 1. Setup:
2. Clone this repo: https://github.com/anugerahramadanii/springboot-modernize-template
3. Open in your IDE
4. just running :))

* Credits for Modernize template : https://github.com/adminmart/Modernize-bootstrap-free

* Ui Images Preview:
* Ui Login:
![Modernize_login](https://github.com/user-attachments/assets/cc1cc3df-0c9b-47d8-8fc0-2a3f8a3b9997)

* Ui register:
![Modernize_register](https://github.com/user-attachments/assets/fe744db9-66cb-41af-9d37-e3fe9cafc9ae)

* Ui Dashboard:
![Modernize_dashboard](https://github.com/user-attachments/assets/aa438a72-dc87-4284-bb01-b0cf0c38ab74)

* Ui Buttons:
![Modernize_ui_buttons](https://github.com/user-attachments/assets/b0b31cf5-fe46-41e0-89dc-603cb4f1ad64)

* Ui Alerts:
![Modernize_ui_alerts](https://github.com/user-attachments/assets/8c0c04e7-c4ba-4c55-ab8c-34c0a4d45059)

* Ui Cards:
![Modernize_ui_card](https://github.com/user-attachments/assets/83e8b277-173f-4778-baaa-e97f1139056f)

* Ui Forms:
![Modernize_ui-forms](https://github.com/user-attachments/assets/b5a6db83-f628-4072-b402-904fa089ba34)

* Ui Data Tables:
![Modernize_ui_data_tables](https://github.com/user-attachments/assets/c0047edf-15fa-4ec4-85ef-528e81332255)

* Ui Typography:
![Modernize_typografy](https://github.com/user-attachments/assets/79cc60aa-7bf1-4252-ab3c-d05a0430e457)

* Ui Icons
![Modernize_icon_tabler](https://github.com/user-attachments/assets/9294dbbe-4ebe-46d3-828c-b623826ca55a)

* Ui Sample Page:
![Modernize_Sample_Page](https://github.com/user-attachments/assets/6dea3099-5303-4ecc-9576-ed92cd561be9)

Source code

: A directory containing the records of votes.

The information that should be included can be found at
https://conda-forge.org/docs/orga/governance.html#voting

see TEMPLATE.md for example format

About this exercise:
Gather each line in the data that holds the string "attachments".

Result of the task:
![Modernize_login](https://github.com/user-attachments/assets/cc1cc3df-0c9b-47d8-8fc0-2a3f8a3b9997)
![Modernize_register](https://github.com/user-attachments/assets/fe744db9-66cb-41af-9d37-e3fe9cafc9ae)
![Modernize_dashboard](https://github.com/user-attachments/assets/aa438a72-dc87-4284-bb01-b0cf0c38ab74)
![Modernize_ui_buttons](https://github.com/user-attachments/assets/b0b31cf5-fe46-41e0-89dc-603cb4f1ad64)
![Modernize_ui_alerts](https://github.com/user-attachments/assets/8c0c04e7-c4ba-4c55-ab8c-34c0a4d45059)
![Modernize_ui_card](https://github.com/user-attachments/assets/83e8b277-173f-4778-baaa-e97f1139056f)
![Modernize_ui-forms](https://github.com/user-attachments/assets/b5a6db83-f628-4072-b402-904fa089ba34)
![Modernize_ui_data_tables](https://github.com/user-attachments/assets/c0047edf-15fa-4ec4-85ef-528e81332255)
![Modernize_typografy](https://github.com/user-attachments/assets/79cc60aa-7bf1-4252-ab3c-d05a0430e457)
![Modernize_icon_tabler](https://github.com/user-attachments/assets/9294dbbe-4ebe-46d3-828c-b623826ca55a)
![Modernize_Sample_Page](https://github.com/user-attachments/assets/6dea3099-5303-4ecc-9576-ed92cd561be9)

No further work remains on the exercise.